Самая торжественность и редкость театральных представлений делала нравственные уроки сцены особенно яркими и дорогими. Оживление праздника и сознание единства между десятками тысяч людей, говорящих на одном языке, энтузиазм, и благочестие, новизна и традиция сливались в сердцах зрителей в такой полный и гармоничный аккорд, что эти сердца широко открывались для нравственных уроков сцены. Но думать, чтобы театр был неизменным спутником религии, значило бы не понимать ни того, ни другого. Театр, возникший под прикрытием шутки и обмана сатиров, очень рано, несмотря на пылавший жертвенник Диониса, достиг той свободы, для которой религии потребовалось едва ли не две тысячи лет. Никто не вменял Эсхилу в преступление упреки Зевса в тирании, и Еврипиду надо было заходить уже слишком далеко в откровенности своих религиозных сомнений, чтоб подвергаться нападкам. Античный театр вообще не любил только большой откровенности, и если Еврипиду ставили в упрек его Меланиппу или Гекубу, то лишь за то, что эти женщины говорили, будто они не знают, что такое Зевс. Между тем, ироническое замечание диоскуров насчет Аполлона, «об уме которого они не смеют судить, потому что он их начальник»[13], проходило безнаказанным. Прикрытость, мистификация, ирония – вот те формы критики, которые были освящены традицией сцены и ее происхождением из культа божественного обманщика.

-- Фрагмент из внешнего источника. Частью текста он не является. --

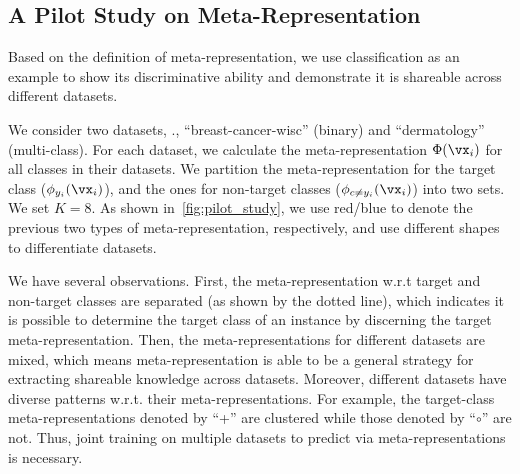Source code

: \subsection{A Pilot Study on Meta-Representation}
Based on the definition of meta-representation, we use classification as an example to show its discriminative ability and demonstrate it is shareable across different datasets.

We consider two datasets, \ie., ``breast-cancer-wisc'' (binary) and ``dermatology'' (multi-class). For each dataset, we calculate the meta-representation $\Phi(\vx_i)$ for all classes in their datasets. We partition the meta-representation for the target class ($\phi_{y_i}(\vx_i)$), and the ones for non-target classes ($\phi_{c\neq y_i}(\vx_i)$) into two sets. We set $K=8$. As shown in~\autoref{fig:pilot_study}, we use red/blue to denote the previous two types of meta-representation, respectively, and use different shapes to differentiate datasets.

We have several observations. First, the meta-representation w.r.t target and non-target classes are separated (as shown by the dotted line), which indicates it is possible to determine the target class of an instance by discerning the target meta-representation. Then, the meta-representations for different datasets are mixed, which means meta-representation is able to be a general strategy for extracting shareable knowledge across datasets. Moreover, different datasets have diverse patterns w.r.t. their meta-representations. For example, the target-class meta-representations denoted by ``+'' are clustered while those denoted by ``$\circ$'' are not. 
Thus, joint training on multiple datasets to predict via meta-representations is necessary.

Этическое влияние сцены сказывалось, конечно, ярче всего в изображении олимпийцев, где мы можем отметить два момента. Первый у Эсхила, который соединяет идею верховного промыслителя с образом Зевса, а посредницей между ним и людьми, или, что то же, афинянами, делает его мудрую и чуждую страсти дочь – Афину-Палладу. Второй – у Еврипида, где идея божественной мудрости и справедливости внедряется в души зрителей, так сказать, драматической критикой мифа, т. е. олимпийцев: Аполлон, Артемида, Афродита, Посейдон затеивают с людьми слишком жестокие игры, поэт же отнюдь не затушевывает их, а, наоборот, подчеркивает ярким изображением чинимой ими муки; так, в «Ипполите» Артемида откровенно высказывает желание отомстить Киприде за смерть своего спутника убийством одного из ее любимцев. Ифигения объявляет каннибальский культ Артемиды отвратительным, а Ион упрекает, положим заочно, Феба, своего блистательного патрона, за то, что он обманывает девушек и потом бросает своих детей. И тот, и другой способ этического воздействия имели свои корни в условиях времени; первый, эсхиловский, подходил к среде, где еще жива была вера в личных богов и где были нужны человекоподобные символы веры, а второй соответствовал веку рефлексии, т. е. времени, когда афинские портики кишели философами и риторами разных величин, а алтари видели только ритуальных посетителей. Если первый момент можно назвать этико-богословским, то второй заслуживает название этико-философского.